### TASK ITEM
Give only the number of lines in the listing below where the string "alpha" occurs.

### DATA TO EXAMINE
- Opening Delimiter -
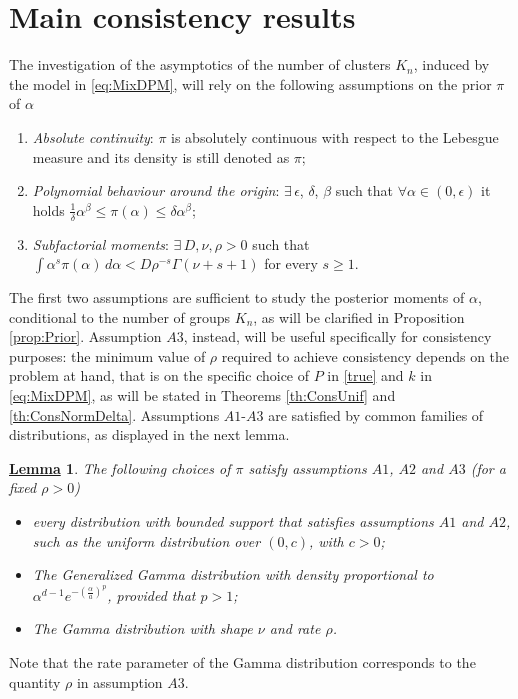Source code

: \documentclass[12pt]{article}
\newtheorem{Lem}{\underline{\bf Lemma}}
\begin{document}
\section{Main consistency results}\label{sec:consistency_results}
The investigation of the asymptotics of the number of clusters $K_n$, induced by the model in \eqref{eq:MixDPM}, will rely on the following assumptions on the prior $\pi$ of $\alpha$
\begin{enumerate}
\item[$A1.$] \emph{Absolute continuity}: $\pi$ is absolutely continuous with respect to the Lebesgue measure and its density is still denoted as $\pi$;
\item[$A2.$] \emph{Polynomial behaviour around the origin}: $\exists \, \epsilon $, $\delta$, $\beta$ such that $\forall \alpha \in (0, \epsilon)$ it holds $\frac{1}{\delta}\alpha^\beta \leq \pi(\alpha) \leq \delta \alpha^\beta$;
\item[$A3.$] \emph{Subfactorial moments}: $ \exists \, D, \nu, \rho > 0$ such that $\int \alpha^s \pi(\alpha) \, d\alpha < D\rho^{-s}\Gamma(\nu+s+1)$ for every $s\ge 1$. 
\end{enumerate}
The first two assumptions are sufficient to study the posterior moments of $\alpha$, conditional to the number of groups $K_n$, as will be clarified in Proposition \ref{prop:Prior}. Assumption $A3$, instead, will be useful specifically for consistency purposes: the minimum value of $\rho$ %
required to achieve consistency depends on the problem at hand, that is on the specific choice of $P$ in \eqref{true} and $k$ in \eqref{eq:MixDPM}, as will be stated in Theorems \ref{th:ConsUnif} and \ref{th:ConsNormDelta}. Assumptions $A1$-$A3$ are satisfied by common families of distributions, as displayed in the next lemma.
\begin{Lem}\label{priors}
The following choices of $\pi$ satisfy assumptions $A1$, $A2$ and $A3$ (for a fixed $\rho > 0$)
\begin{itemize}
\item[{\rm (1)}] every distribution with bounded support that satisfies assumptions $A1$ and $A2$, such as the uniform distribution over $(0,c)$, with $c>0$;
\item[{\rm (2)}] The Generalized Gamma distribution with density proportional to $\alpha^{d-1}e^{-\left(\frac{\alpha}{a} \right)^p}$, provided that $p > 1$; 
\item[{\rm (3)}] The Gamma distribution with shape $\nu$ and rate $\rho$.
\end{itemize}
\end{Lem}
Note that the rate parameter of the Gamma distribution corresponds to the quantity $\rho$ in assumption $A3$. 
\end{document}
- Closing Delimiter -
### SOLUTION TO THE PROBLEM
5